(Stored items from a collection)

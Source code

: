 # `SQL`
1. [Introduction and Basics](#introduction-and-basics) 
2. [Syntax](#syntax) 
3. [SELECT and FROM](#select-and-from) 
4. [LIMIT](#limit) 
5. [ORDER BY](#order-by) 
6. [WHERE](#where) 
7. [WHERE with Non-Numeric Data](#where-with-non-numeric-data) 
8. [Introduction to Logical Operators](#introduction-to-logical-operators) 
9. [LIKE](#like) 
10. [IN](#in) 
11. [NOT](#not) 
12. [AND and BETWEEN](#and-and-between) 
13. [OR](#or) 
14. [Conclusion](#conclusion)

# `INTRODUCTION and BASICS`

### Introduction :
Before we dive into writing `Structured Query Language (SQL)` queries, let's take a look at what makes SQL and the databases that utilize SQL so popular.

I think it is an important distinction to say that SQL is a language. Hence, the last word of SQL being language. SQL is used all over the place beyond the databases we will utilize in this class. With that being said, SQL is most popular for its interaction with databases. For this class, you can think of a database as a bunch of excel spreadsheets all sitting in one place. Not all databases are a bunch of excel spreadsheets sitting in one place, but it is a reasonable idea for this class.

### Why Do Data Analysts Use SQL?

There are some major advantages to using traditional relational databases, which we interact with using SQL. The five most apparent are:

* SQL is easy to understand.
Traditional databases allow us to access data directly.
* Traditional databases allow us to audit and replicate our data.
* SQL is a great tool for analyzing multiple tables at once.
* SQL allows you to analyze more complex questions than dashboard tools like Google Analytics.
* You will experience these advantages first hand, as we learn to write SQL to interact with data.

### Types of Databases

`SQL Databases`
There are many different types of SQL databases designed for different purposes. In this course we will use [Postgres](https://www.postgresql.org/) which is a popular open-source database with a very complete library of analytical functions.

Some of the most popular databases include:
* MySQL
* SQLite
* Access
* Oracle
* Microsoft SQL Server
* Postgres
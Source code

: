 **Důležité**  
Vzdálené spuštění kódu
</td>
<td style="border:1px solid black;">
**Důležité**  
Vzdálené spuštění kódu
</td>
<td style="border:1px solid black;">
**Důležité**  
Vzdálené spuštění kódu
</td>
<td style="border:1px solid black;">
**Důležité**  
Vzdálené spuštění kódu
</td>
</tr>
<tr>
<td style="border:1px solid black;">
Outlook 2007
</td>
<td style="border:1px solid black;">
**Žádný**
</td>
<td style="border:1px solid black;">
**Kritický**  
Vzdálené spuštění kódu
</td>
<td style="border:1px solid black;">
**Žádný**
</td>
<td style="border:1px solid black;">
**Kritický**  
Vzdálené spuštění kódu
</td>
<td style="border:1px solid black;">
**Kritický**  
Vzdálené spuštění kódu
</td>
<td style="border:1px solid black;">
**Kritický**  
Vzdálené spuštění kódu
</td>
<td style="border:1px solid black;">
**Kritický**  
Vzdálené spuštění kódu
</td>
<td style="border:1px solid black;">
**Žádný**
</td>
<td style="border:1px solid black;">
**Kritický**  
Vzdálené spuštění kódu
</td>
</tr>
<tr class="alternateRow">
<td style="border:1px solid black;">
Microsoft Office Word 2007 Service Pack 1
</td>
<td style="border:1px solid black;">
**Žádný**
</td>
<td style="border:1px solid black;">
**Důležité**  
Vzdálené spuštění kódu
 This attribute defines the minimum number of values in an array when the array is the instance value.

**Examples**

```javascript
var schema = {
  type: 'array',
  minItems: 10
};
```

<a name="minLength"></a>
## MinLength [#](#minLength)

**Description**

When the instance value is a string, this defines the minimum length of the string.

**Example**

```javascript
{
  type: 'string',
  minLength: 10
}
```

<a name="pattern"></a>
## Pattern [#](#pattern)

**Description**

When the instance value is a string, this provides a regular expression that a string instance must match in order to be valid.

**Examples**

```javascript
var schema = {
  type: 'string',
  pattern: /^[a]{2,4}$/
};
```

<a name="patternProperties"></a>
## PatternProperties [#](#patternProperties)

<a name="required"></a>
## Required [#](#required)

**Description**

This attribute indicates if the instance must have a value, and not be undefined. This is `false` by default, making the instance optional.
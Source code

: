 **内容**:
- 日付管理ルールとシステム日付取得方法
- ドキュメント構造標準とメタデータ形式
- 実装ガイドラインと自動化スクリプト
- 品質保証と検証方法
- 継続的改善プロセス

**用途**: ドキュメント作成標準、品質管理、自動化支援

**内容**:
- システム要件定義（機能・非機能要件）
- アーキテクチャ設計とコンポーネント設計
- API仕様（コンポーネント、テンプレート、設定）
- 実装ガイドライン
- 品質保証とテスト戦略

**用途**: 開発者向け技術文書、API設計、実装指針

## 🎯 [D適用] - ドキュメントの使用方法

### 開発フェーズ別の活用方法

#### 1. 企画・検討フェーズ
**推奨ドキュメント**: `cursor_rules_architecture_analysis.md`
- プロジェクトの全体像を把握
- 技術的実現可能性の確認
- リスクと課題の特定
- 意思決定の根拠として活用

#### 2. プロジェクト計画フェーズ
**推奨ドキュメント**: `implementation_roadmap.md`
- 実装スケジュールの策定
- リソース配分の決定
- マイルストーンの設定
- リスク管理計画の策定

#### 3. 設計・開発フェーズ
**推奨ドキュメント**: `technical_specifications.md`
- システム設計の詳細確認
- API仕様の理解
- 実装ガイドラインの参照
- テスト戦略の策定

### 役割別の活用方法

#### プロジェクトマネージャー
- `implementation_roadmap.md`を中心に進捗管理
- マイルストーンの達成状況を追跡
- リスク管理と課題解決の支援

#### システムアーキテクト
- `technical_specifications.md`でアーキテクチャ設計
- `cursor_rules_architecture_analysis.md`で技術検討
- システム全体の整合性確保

▸ **Your task**: From the records above, copy only the lines starting with the line that holds "3. [SELECT and FROM](#select-and-from)" and going on through the line that holds "9. [LIKE](#like)", exactly as written.

▸ **Written reply**:
3. [SELECT and FROM](#select-and-from) 
4. [LIMIT](#limit) 
5. [ORDER BY](#order-by) 
6. [WHERE](#where) 
7. [WHERE with Non-Numeric Data](#where-with-non-numeric-data) 
8. [Introduction to Logical Operators](#introduction-to-logical-operators) 
9. [LIKE](#like) 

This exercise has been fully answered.